1. Wanneer kunnen voorwerpen optreden als geluidsbron? En wanneer hoor je dan een zuivere toon?
2. Wat bepaald de hoogte van de toon? En wat bepaald de hardheid?
3. Tussen welke twee frequenties kunnen jonge mensen nog horen? En wat gebeurd er als je ouder wordt met je gehoor?

4. Als wat voor een soort golf plant geluid zich voort? Leg uit. 
5. Wat is de geluidssnelheid? En van welke twee dingen hangt deze af? 
6. Wat is superpositie? Leg uit.

  • 1. Voorwerpen, of onderdelen van voorwerpen die bewegen, kunnen geluiden voortbrengen. Ze treden dan op als geluidsbron. Is de beweging een harmonische trilling, dan hoor je een zuivere toon. 

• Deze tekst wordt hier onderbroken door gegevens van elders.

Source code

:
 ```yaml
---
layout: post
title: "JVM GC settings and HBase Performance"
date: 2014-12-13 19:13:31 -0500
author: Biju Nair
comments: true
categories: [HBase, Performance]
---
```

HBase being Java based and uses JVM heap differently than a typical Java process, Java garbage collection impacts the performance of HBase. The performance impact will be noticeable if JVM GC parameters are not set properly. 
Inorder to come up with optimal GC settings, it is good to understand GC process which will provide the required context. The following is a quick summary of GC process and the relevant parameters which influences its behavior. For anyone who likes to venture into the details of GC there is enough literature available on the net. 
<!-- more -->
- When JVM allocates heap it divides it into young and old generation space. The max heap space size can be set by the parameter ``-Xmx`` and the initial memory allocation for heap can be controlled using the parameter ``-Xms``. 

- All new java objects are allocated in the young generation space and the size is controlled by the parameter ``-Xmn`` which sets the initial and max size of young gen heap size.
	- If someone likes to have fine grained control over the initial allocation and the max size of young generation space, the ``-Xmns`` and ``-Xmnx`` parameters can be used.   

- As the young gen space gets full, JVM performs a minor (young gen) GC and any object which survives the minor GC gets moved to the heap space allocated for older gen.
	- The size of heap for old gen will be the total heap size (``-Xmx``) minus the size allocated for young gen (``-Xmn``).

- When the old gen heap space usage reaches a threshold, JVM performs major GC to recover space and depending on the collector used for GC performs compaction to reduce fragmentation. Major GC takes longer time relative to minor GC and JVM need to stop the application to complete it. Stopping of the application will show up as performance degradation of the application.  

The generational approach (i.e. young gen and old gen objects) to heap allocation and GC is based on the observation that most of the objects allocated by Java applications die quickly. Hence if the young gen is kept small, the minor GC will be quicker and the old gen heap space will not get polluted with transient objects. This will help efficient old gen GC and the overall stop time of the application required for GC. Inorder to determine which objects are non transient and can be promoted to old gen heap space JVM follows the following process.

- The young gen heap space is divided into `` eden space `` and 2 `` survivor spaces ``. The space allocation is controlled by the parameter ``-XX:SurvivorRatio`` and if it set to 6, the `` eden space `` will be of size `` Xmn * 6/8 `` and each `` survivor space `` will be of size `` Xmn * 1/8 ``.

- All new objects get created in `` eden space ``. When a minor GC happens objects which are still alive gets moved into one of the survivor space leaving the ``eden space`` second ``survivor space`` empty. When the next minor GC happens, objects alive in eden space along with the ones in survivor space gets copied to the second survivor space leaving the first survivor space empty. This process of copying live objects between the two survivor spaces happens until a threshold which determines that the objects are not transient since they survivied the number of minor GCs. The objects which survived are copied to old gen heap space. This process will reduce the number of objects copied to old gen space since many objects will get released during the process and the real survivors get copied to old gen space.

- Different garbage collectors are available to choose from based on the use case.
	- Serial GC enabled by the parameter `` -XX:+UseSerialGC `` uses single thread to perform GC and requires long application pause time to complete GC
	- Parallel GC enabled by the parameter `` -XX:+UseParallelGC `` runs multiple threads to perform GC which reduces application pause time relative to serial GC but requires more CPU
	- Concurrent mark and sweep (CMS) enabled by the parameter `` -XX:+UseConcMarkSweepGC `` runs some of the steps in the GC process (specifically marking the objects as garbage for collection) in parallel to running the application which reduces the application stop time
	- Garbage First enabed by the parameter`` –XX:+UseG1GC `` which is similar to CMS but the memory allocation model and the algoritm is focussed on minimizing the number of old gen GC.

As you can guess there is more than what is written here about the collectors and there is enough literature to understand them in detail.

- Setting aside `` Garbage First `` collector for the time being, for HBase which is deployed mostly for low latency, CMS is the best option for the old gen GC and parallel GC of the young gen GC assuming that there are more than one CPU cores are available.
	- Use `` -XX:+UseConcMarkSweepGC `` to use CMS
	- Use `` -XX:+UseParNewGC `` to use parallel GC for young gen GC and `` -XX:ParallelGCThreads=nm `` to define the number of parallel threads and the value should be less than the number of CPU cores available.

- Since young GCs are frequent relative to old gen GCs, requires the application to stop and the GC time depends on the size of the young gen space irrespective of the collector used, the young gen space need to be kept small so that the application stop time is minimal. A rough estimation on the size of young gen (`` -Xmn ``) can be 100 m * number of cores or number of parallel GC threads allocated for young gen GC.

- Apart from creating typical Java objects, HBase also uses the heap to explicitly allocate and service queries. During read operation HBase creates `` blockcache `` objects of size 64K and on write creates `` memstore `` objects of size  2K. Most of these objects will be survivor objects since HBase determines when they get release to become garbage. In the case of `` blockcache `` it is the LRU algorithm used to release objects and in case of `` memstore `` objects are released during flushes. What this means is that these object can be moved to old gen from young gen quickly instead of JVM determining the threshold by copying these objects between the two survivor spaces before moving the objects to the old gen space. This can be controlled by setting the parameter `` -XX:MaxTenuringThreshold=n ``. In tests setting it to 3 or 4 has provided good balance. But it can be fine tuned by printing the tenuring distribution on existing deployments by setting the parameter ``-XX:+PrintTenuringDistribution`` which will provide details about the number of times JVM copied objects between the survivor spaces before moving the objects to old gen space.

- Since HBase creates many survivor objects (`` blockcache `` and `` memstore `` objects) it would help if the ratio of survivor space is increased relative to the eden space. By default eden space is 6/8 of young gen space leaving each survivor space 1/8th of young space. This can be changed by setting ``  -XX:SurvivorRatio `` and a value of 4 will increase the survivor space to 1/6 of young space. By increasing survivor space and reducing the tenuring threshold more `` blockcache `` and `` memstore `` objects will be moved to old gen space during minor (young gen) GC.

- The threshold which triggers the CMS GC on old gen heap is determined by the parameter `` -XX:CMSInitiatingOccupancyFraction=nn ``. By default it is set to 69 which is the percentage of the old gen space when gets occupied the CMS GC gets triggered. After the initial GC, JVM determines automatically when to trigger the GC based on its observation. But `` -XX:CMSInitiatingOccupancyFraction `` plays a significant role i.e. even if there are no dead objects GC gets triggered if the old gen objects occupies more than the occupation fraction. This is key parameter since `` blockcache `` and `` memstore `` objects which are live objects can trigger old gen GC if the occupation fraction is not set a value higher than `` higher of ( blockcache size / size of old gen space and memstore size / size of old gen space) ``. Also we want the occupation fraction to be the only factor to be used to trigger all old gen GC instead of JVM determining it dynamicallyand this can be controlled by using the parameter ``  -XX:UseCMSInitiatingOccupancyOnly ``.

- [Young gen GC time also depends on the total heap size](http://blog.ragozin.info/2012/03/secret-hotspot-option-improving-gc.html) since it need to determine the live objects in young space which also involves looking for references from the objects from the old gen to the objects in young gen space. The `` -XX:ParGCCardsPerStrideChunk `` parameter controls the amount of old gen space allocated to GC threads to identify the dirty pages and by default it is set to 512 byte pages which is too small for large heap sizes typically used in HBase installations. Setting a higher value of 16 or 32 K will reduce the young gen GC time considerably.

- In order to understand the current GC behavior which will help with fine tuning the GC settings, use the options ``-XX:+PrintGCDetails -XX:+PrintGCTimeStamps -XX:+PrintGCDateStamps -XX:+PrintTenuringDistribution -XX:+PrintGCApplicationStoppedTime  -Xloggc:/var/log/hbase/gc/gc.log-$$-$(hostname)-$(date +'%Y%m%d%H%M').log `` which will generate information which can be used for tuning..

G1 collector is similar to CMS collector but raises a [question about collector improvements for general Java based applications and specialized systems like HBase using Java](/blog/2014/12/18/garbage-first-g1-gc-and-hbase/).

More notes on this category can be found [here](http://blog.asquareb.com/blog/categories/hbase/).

    2. De frequentie bepaald de hoogte van de toon, de amplitude bepaalt de hardheid ervan. Hoge tonen hebben een hogere frequentie dan lage tonen. Hard geluid heeft een grotere amplitude dan zacht geluid. 

    3. Geluiden met frequenties tussen de 20 Hz en de 20.000 Hz kunnen ze nog waarnemen. Bij oudere mensen is het gehoor minder gevoelig voor hoge tonen. 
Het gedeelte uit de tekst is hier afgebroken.